3.4. Extreme Learning Machines

Huang et al. first described the ELM in 2005 [41], clarifying and expanding upon the concept in the following years [9,42]. The field of the application of ELMs subsequently expanded to regression and multi-class classification [43]. Comprehensive descriptions of the concept and its applications can be found in [44,45].

Simply stated, an ELM is an NN topology wherein the internal parameters or weights are randomly generated and never trained. The final layer or layers, usually responsible for the decisions within the supervised learning tasks (classification, regression, etc.) are commonly optimized with methods that do not require backpropagation, e.g., Least Squares optimization. Therefore, ELMs require significantly less computational resources to train with respect to common, backpropagation-trained NNs. Since no training is required by ELMs, they save their memory to store the activations that can support the mathematics inherently defined by backpropagation. Furthermore, no dataset is required which is another major source of savings in both storage and data acquisition workflow, making the development of ELM-based workloads able to reach an unprecedented level of productivity during the development of an application.

4. Materials and Methods

4.1. Datasets

CIFAR-10 [46] is a dataset derived from the 80 Million Tiny Images (https://groups.csail.mit.edu/vision/TinyImages/ (accessed on 23 October 2023)) dataset. It contains 60,000 images collected from the internet and equally divided in 10 classes, depicting animals and transportation vehicles. The training set consists of 50,000 images, while the remaining 10,000 are part of the test set. Each image is 32 pixels wide and 32 pixels tall. The data are freely available online in various encodings targeted towards specific programming languages, such as Python and C. This dataset was chosen for the application of the proposed experimental setup as it is one of the most widely used image processing datasets for ML, and also because it is part of the MLCommons Tiny standard benchmark [47].

The MNIST dataset [48], a seminal resource in the domain of ML, comprises a compendium of 28 × 28 pixel grayscale images portraying handwritten digits ranging from 0 to 9. Originally curated by the National Institute of Standards and Technology (NIST), it underwent subsequent refinement and gained prominence through the efforts of LeCun and collaborators. The dataset consists of 60,000 training images and 10,000 testing images.

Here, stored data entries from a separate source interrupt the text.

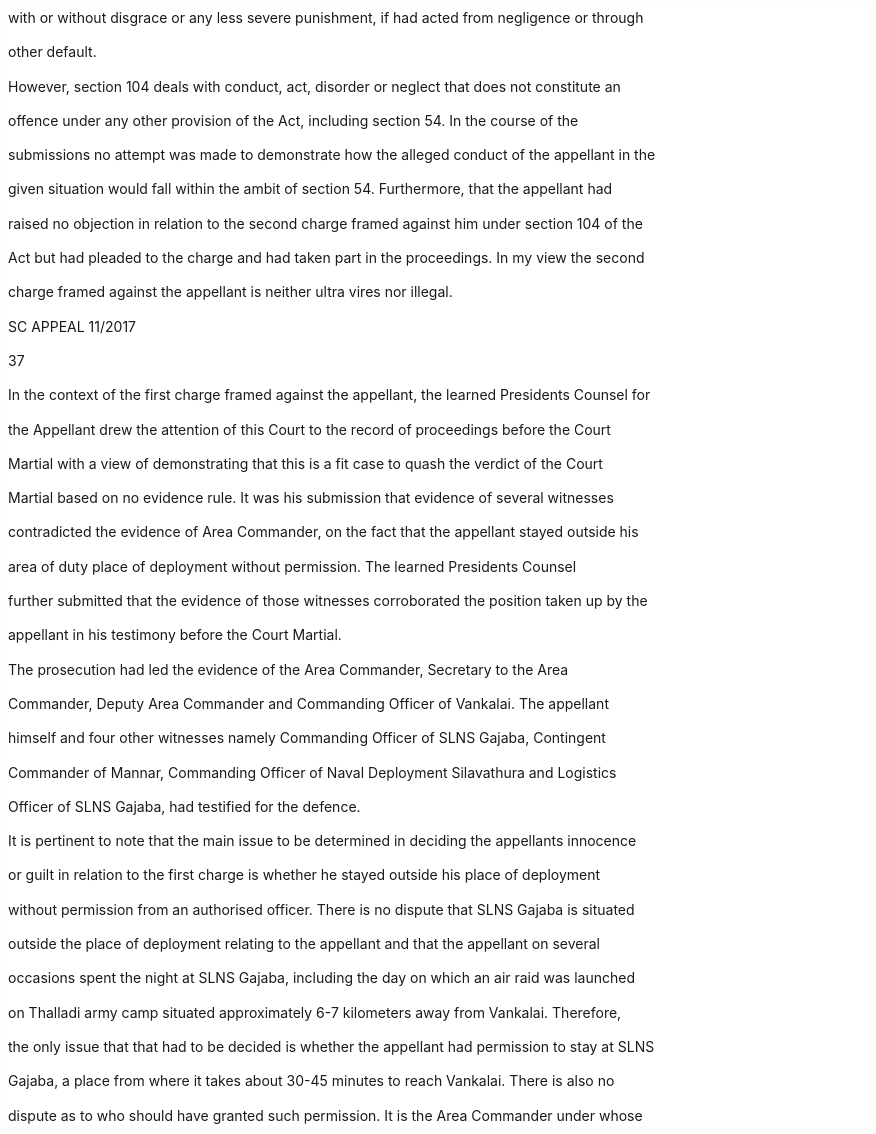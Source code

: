 with or without disgrace or any less severe punishment, if had acted from negligence or through

other default.

However, section 104 deals with conduct, act, disorder or neglect that does not constitute an

offence under any other provision of the Act, including section 54. In the course of the

submissions no attempt was made to demonstrate how the alleged conduct of the appellant in the

given situation would fall within the ambit of section 54. Furthermore, that the appellant had

raised no objection in relation to the second charge framed against him under section 104 of the

Act but had pleaded to the charge and had taken part in the proceedings. In my view the second

charge framed against the appellant is neither ultra vires nor illegal.

SC APPEAL 11/2017

37

In the context of the first charge framed against the appellant, the learned Presidents Counsel for

the Appellant drew the attention of this Court to the record of proceedings before the Court

Martial with a view of demonstrating that this is a fit case to quash the verdict of the Court

Martial based on no evidence rule. It was his submission that evidence of several witnesses

contradicted the evidence of Area Commander, on the fact that the appellant stayed outside his

area of duty place of deployment without permission. The learned Presidents Counsel

further submitted that the evidence of those witnesses corroborated the position taken up by the

appellant in his testimony before the Court Martial.

The prosecution had led the evidence of the Area Commander, Secretary to the Area

Commander, Deputy Area Commander and Commanding Officer of Vankalai. The appellant

himself and four other witnesses namely Commanding Officer of SLNS Gajaba, Contingent

Commander of Mannar, Commanding Officer of Naval Deployment Silavathura and Logistics

Officer of SLNS Gajaba, had testified for the defence.

It is pertinent to note that the main issue to be determined in deciding the appellants innocence

or guilt in relation to the first charge is whether he stayed outside his place of deployment

without permission from an authorised officer. There is no dispute that SLNS Gajaba is situated

outside the place of deployment relating to the appellant and that the appellant on several

occasions spent the night at SLNS Gajaba, including the day on which an air raid was launched

on Thalladi army camp situated approximately 6-7 kilometers away from Vankalai. Therefore,

the only issue that that had to be decided is whether the appellant had permission to stay at SLNS

Gajaba, a place from where it takes about 30-45 minutes to reach Vankalai. There is also no

dispute as to who should have granted such permission. It is the Area Commander under whose
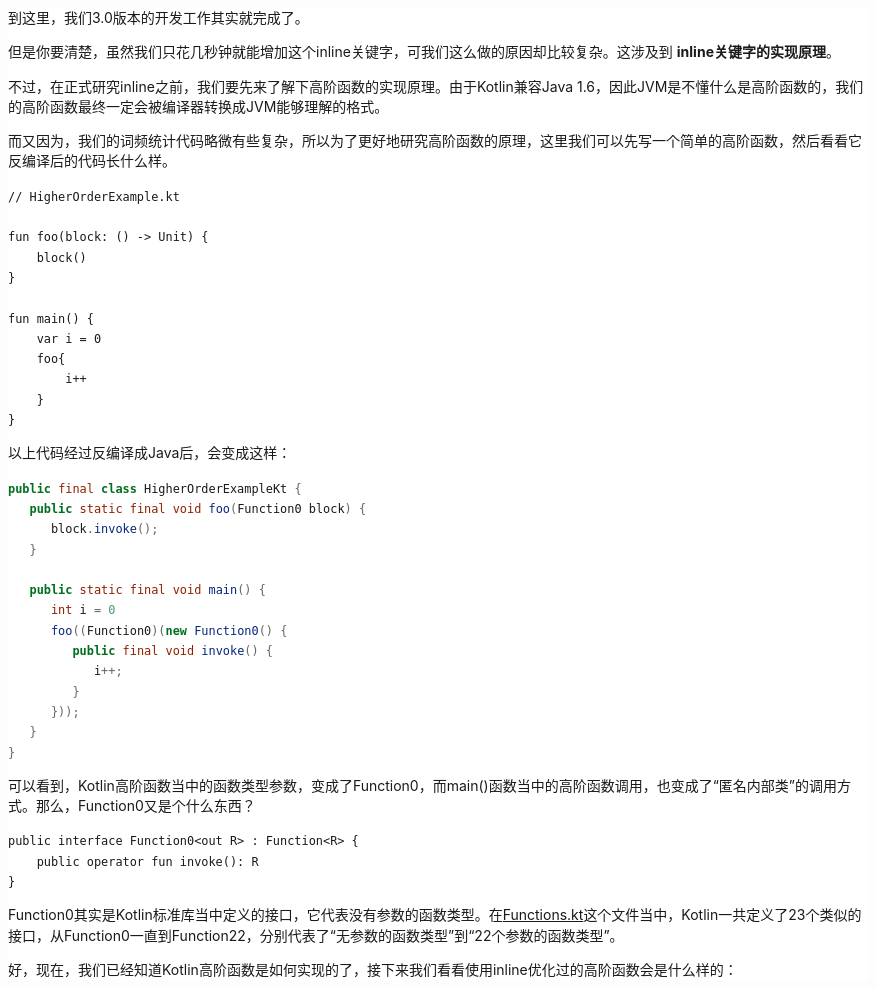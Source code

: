 到这里，我们3.0版本的开发工作其实就完成了。

但是你要清楚，虽然我们只花几秒钟就能增加这个inline关键字，可我们这么做的原因却比较复杂。这涉及到 **inline关键字的实现原理**。

不过，在正式研究inline之前，我们要先来了解下高阶函数的实现原理。由于Kotlin兼容Java 1.6，因此JVM是不懂什么是高阶函数的，我们的高阶函数最终一定会被编译器转换成JVM能够理解的格式。

而又因为，我们的词频统计代码略微有些复杂，所以为了更好地研究高阶函数的原理，这里我们可以先写一个简单的高阶函数，然后看看它反编译后的代码长什么样。

```plain
// HigherOrderExample.kt

fun foo(block: () -> Unit) {
    block()
}

fun main() {
    var i = 0
    foo{
        i++
    }
}
```

以上代码经过反编译成Java后，会变成这样：

```java
public final class HigherOrderExampleKt {
   public static final void foo(Function0 block) {
      block.invoke();
   }

   public static final void main() {
      int i = 0
      foo((Function0)(new Function0() {
         public final void invoke() {
            i++;
         }
      }));
   }
}
```

可以看到，Kotlin高阶函数当中的函数类型参数，变成了Function0，而main()函数当中的高阶函数调用，也变成了“匿名内部类”的调用方式。那么，Function0又是个什么东西？

```plain
public interface Function0<out R> : Function<R> {
    public operator fun invoke(): R
}
```

Function0其实是Kotlin标准库当中定义的接口，它代表没有参数的函数类型。在[Functions.kt](https://github.com/JetBrains/kotlin/blob/master/libraries/stdlib/jvm/runtime/kotlin/jvm/functions/Functions.kt)这个文件当中，Kotlin一共定义了23个类似的接口，从Function0一直到Function22，分别代表了“无参数的函数类型”到“22个参数的函数类型”。

好，现在，我们已经知道Kotlin高阶函数是如何实现的了，接下来我们看看使用inline优化过的高阶函数会是什么样的：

Noteworthy for its accessibility, MNIST has emerged as a quintessential benchmark for assessing the efficacy of ML algorithms, especially in the domain of image classification. The widespread acceptance of the MNIST dataset as a standardized metric has established a supportive milieu for methodological advancements and comparative analyses within the ML community. This prevalent utilization has laid the groundwork for the evolution of new techniques and systematic comparisons, thereby contributing to the ongoing refinement of methodologies in the field.

4.2. Methodology

The definition of the guided search strategy has been constructed with the same fundamental parts that define an NAS search: the definition of a dominion or search space, the definition of a search strategy (in this case, BO) and the definition of a performance estimation strategy.

4.2.1. Definition of the Search Space

Two different search spaces have been defined, stemming from the construction of atomic blocks that will be repeated one or more times, with slight variations, within the neural topologies pertaining to the search space. While the first atomic block, which defines the type 1 neural topology search space, is inspired by ResNet [49], the second one is original. A ResNet configuration represents the MLCommons Tiny benchmark network with respect to the chosen dataset [47]. It was used as reference for the construction of type 1 atomic blocks since it represents the standard upon which the TinyML community has agreed. The following sub-sections will describe the structure of the two atomic blocks, specifying which variables will be exposed to the search strategy to form the output ELM topologies.

It is important to mention that all the generated topologies will have the same input shape, as they will be fed with the same data, and the same output shape, as they will extract features that will subsequently be compared—by means of

M S E

computation—with a standard feature set, which will be detailed in Section 4.2.3. As

M S E

computation fails if two vectors have different shapes, restricting the output shape was required.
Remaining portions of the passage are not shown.